**Directions**.
Find the line that contains "- [Chapter3](./dm3.md)"; then retype it and each line after it, exactly, through the final line of the data below.

── Records for the task

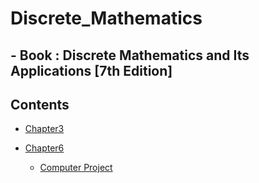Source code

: # **Discrete_Mathematics**

## - **Book** : Discrete Mathematics and Its Applications [7th Edition]

## Contents

- [Chapter3](./dm3.md)

- [Chapter6](./dm6.md)
    - [Computer Project](./dm1.c)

────

**Written solution**.
- [Chapter3](./dm3.md)

- [Chapter6](./dm6.md)
    - [Computer Project](./dm1.c)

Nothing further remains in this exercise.